As DeMarco Murray enters his third NFL season, fantasy owners are presented with a quandary as they consider the merits of drafting him. Because the appeal of his proven talent, blends awkwardly with an alarming history of injuries that has already sidelined him for nine games in his first two seasons. That is not a complete shock, as it is consistent with the results of his collegiate career at Oklahoma. There, he ran for 3,685 yards and scored 65 TDs. Plus, he generated over 1,000 yards in both 2008 and 2010. Yet, Murray was also forced to the sidelines during his tenure by a torn hamstring tendon, and later a dislocated kneecap.
Enticing Production And Alarming Injuries
His accomplishments while on the field were impressive enough for Dallas to select him in the third round of the 2011 NFL Draft.
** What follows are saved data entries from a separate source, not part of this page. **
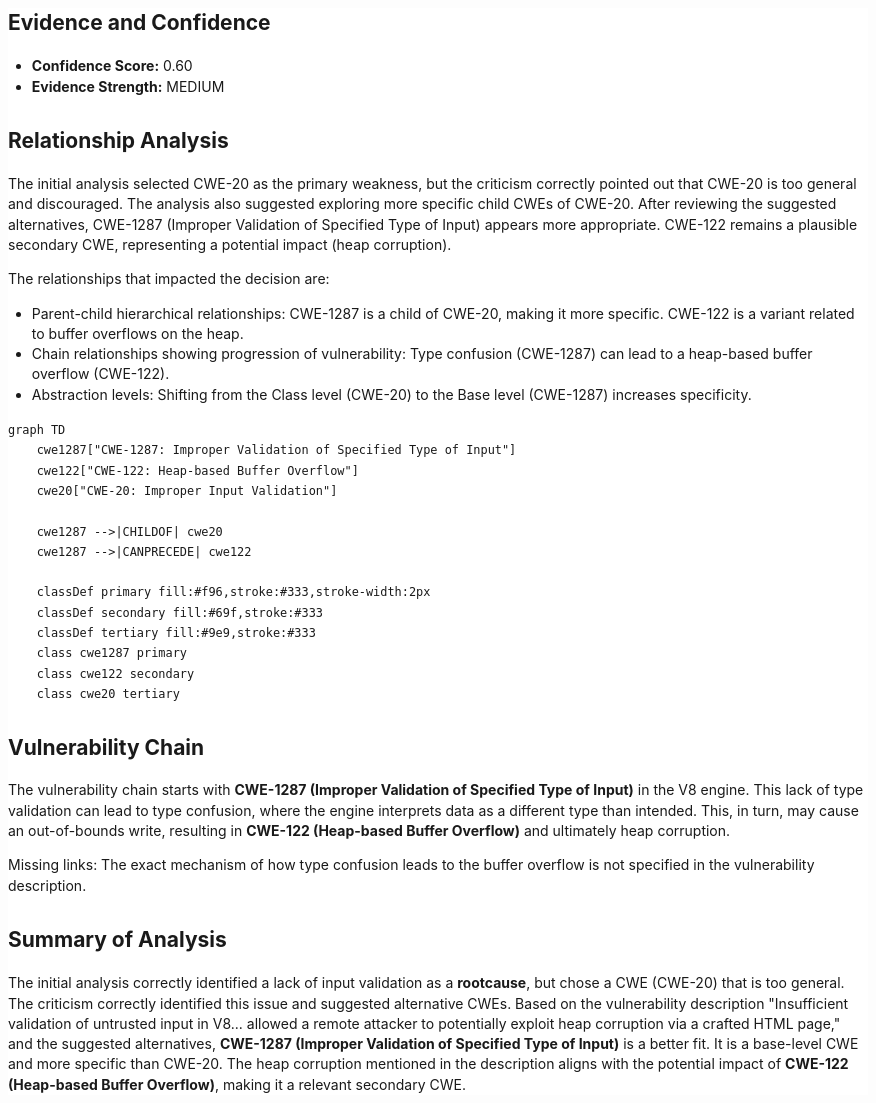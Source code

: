 ## Evidence and Confidence

*   **Confidence Score:** 0.60
*   **Evidence Strength:** MEDIUM

## Relationship Analysis
The initial analysis selected CWE-20 as the primary weakness, but the criticism correctly pointed out that CWE-20 is too general and discouraged. The analysis also suggested exploring more specific child CWEs of CWE-20. After reviewing the suggested alternatives, CWE-1287 (Improper Validation of Specified Type of Input) appears more appropriate. CWE-122 remains a plausible secondary CWE, representing a potential impact (heap corruption).

The relationships that impacted the decision are:
  - Parent-child hierarchical relationships: CWE-1287 is a child of CWE-20, making it more specific. CWE-122 is a variant related to buffer overflows on the heap.
  - Chain relationships showing progression of vulnerability: Type confusion (CWE-1287) can lead to a heap-based buffer overflow (CWE-122).
  - Abstraction levels: Shifting from the Class level (CWE-20) to the Base level (CWE-1287) increases specificity.

```mermaid
graph TD
    cwe1287["CWE-1287: Improper Validation of Specified Type of Input"]
    cwe122["CWE-122: Heap-based Buffer Overflow"]
    cwe20["CWE-20: Improper Input Validation"]
    
    cwe1287 -->|CHILDOF| cwe20
    cwe1287 -->|CANPRECEDE| cwe122
    
    classDef primary fill:#f96,stroke:#333,stroke-width:2px
    classDef secondary fill:#69f,stroke:#333
    classDef tertiary fill:#9e9,stroke:#333
    class cwe1287 primary
    class cwe122 secondary
    class cwe20 tertiary
```

## Vulnerability Chain
The vulnerability chain starts with **CWE-1287 (Improper Validation of Specified Type of Input)** in the V8 engine. This lack of type validation can lead to type confusion, where the engine interprets data as a different type than intended. This, in turn, may cause an out-of-bounds write, resulting in **CWE-122 (Heap-based Buffer Overflow)** and ultimately heap corruption.

Missing links: The exact mechanism of how type confusion leads to the buffer overflow is not specified in the vulnerability description.

## Summary of Analysis
The initial analysis correctly identified a lack of input validation as a **rootcause**, but chose a CWE (CWE-20) that is too general. The criticism correctly identified this issue and suggested alternative CWEs. Based on the vulnerability description "Insufficient validation of untrusted input in V8... allowed a remote attacker to potentially exploit heap corruption via a crafted HTML page," and the suggested alternatives, **CWE-1287 (Improper Validation of Specified Type of Input)** is a better fit. It is a base-level CWE and more specific than CWE-20. The heap corruption mentioned in the description aligns with the potential impact of **CWE-122 (Heap-based Buffer Overflow)**, making it a relevant secondary CWE.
Murray then began his rookie year as the third string RB behind Felix Jones and Tashard Choice. That provided Murray with an excellent opportunity to quickly vault up the depth chart, since Jones possessed a hefty resume of health issues in his own right, while Choice had not (and has not) demonstrated that he can be a highly productive back. Murray's chance to secure more snaps occurred in Week 7 when Jones suffered a high ankle sprain. Even though Choice started that particular contest against the Rams, it was Murray who established a new franchise record by bolting for 253 yards on 25 attempts. He started the next seven contests, generated 897 yards for the year, and delivered an impressive 5.5 YPC average. But his season abruptly ended when an ankle injury kept him from the lineup for the Cowboys' final three games.
The Trend Continues
Last season, he amassed 330 yards in the Cowboys’ first five contests, largely on the strength of two performances with 93+. But then, a sprained left foot required him to miss six games. He returned in Week 13, averaged 67 YPG, and scored three times. When you collect all of the numbers from his first two seasons, he has performed in 23 contests, carried 325 times, accumulated 1,560 yards, scored six TDs, and averaged 4.8 YPC. Which means that despite his propensity to suffer injuries, Murray has also demonstrated the ability to churn out yardage. Plus, he is clearly the top back for Dallas. Rookie Joseph Randle is currently his backup, and does not pose a serious threat to Murray's status as the primary back. While a hamstring problem did limit him during OTAs, it does not appear to be a lingering issue. Which means that he should be healthy when training camp begins.
The Ongoing Quandary - Should You Draft Him?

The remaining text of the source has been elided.